» **MATERIAL FOR THIS EXERCISE**:
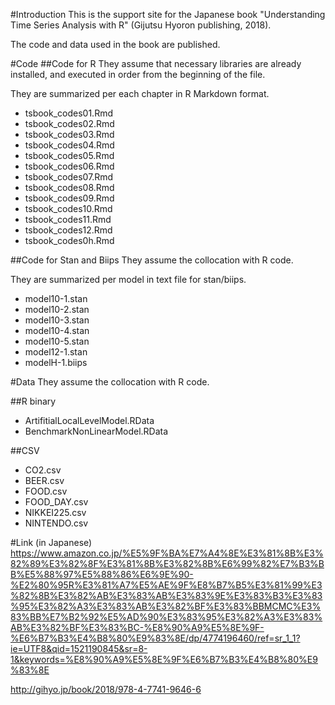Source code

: #Introduction
This is the support site for the Japanese book "Understanding Time Series Analysis with R" (Gijutsu Hyoron publishing, 2018).

The code and data used in the book are published.

#Code
##Code for R
They assume that necessary libraries are already installed, and executed in order from the beginning of the file.

They are summarized per each chapter in R Markdown format.
- tsbook_codes01.Rmd
- tsbook_codes02.Rmd
- tsbook_codes03.Rmd
- tsbook_codes04.Rmd
- tsbook_codes05.Rmd
- tsbook_codes06.Rmd
- tsbook_codes07.Rmd
- tsbook_codes08.Rmd
- tsbook_codes09.Rmd
- tsbook_codes10.Rmd
- tsbook_codes11.Rmd
- tsbook_codes12.Rmd
- tsbook_codes0h.Rmd

##Code for Stan and Biips
They assume the collocation with R code.

They are summarized per model in text file for stan/biips.
- model10-1.stan
- model10-2.stan
- model10-3.stan
- model10-4.stan
- model10-5.stan
- model12-1.stan
- modelH-1.biips

#Data
They assume the collocation with R code.

##R binary
- ArtifitialLocalLevelModel.RData
- BenchmarkNonLinearModel.RData

##CSV
- CO2.csv
- BEER.csv
- FOOD.csv
- FOOD_DAY.csv
- NIKKEI225.csv
- NINTENDO.csv

#Link (in Japanese)
https://www.amazon.co.jp/%E5%9F%BA%E7%A4%8E%E3%81%8B%E3%82%89%E3%82%8F%E3%81%8B%E3%82%8B%E6%99%82%E7%B3%BB%E5%88%97%E5%88%86%E6%9E%90-%E2%80%95R%E3%81%A7%E5%AE%9F%E8%B7%B5%E3%81%99%E3%82%8B%E3%82%AB%E3%83%AB%E3%83%9E%E3%83%B3%E3%83%95%E3%82%A3%E3%83%AB%E3%82%BF%E3%83%BBMCMC%E3%83%BB%E7%B2%92%E5%AD%90%E3%83%95%E3%82%A3%E3%83%AB%E3%82%BF%E3%83%BC-%E8%90%A9%E5%8E%9F-%E6%B7%B3%E4%B8%80%E9%83%8E/dp/4774196460/ref=sr_1_1?ie=UTF8&qid=1521190845&sr=8-1&keywords=%E8%90%A9%E5%8E%9F%E6%B7%B3%E4%B8%80%E9%83%8E

http://gihyo.jp/book/2018/978-4-7741-9646-6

» **YOUR TASK**:
Please find, in the entries above, every line where "Japanese" occurs, and copy it.

» **RESPONSE**:
This is the support site for the Japanese book "Understanding Time Series Analysis with R" (Gijutsu Hyoron publishing, 2018).
#Link (in Japanese)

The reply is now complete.